O emirado de Dubai é a 18ª cidade mais cara do mundo, e, segundo Dale, cerca de dois terços de sua renda são destinados ao filho. Agora que ele está na escola, ela e seu parceiro gastam US$ 23.958 por ano na escola, acima dos US$ 17.424 quando ele estava na creche.

Trabalhar menos horas significou conseguir menos clientes, e os custos crescentes tornaram o orçamento necessário. O preço dos biscoitos favoritos de seu filho aumentou em um terço desde o início de 2023. Duas horas em uma área de recreação interna - uma necessidade no estado da cidade escaldante - custam US$ 44.

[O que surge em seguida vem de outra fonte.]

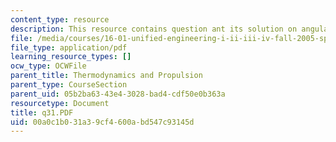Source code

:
 ```yaml
---
content_type: resource
description: This resource contains question ant its solution on angular momentum.
file: /media/courses/16-01-unified-engineering-i-ii-iii-iv-fall-2005-spring-2006/00a0c1b031a39cf4600abd547c93145d_q31.PDF
file_type: application/pdf
learning_resource_types: []
ocw_type: OCWFile
parent_title: Thermodynamics and Propulsion
parent_type: CourseSection
parent_uid: 05b2ba63-43e4-3028-bad4-cdf50e0b363a
resourcetype: Document
title: q31.PDF
uid: 00a0c1b0-31a3-9cf4-600a-bd547c93145d
---
```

Para pessoas como Dale, que não são cidadãos locais nem extremamente ricas, está cada vez mais difícil viver em Dubai, um lugar que a cidadã indiana chama de lar há mais de duas décadas.

Cerca de 4.500 milionários eram esperados para se mudar para os Emirados Árabes Unidos no ano passado, e, embora os nativos possam compensar os custos mais altos por meio de benefícios, incluindo mensalidades e cuidados médicos mais baratos, não há tais proteções para estrangeiros. Como resultado, muitos estão reduzindo ou considerando outras opções, como a Arábia Saudita.

“Como expatriados, também temos que considerar os custos de visto e despesas inesperadas”, disse Dale sobre ela e seu marido. “Somos sortudos por viver em Dubai, adoramos estar aqui, mas definitivamente é difícil fazer um orçamento para os filhos.”